Records from a dataset:
________
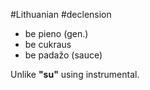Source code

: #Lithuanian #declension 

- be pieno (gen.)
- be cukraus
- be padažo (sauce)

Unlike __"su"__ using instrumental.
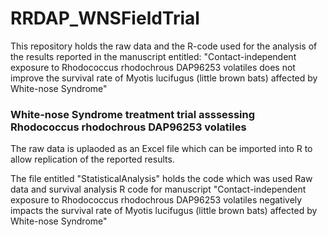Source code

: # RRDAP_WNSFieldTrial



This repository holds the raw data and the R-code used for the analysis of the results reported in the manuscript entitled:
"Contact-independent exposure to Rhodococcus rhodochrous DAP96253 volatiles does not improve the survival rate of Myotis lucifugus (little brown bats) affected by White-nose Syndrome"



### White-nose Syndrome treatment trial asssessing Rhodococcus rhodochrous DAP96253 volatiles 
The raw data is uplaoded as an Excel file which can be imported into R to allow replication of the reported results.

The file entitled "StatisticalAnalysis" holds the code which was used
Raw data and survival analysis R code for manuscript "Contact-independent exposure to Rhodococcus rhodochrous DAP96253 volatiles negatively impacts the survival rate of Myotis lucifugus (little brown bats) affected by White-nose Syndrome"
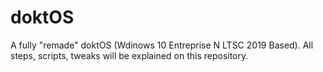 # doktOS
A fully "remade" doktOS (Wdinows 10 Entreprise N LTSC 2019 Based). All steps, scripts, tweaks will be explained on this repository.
________
* _TASK TO COMPLETE_:
Scan the records for the word "used" and copy every line where it is found.

* _SOLVED PROBLEM_:
This repository holds the raw data and the R-code used for the analysis of the results reported in the manuscript entitled:
The file entitled "StatisticalAnalysis" holds the code which was used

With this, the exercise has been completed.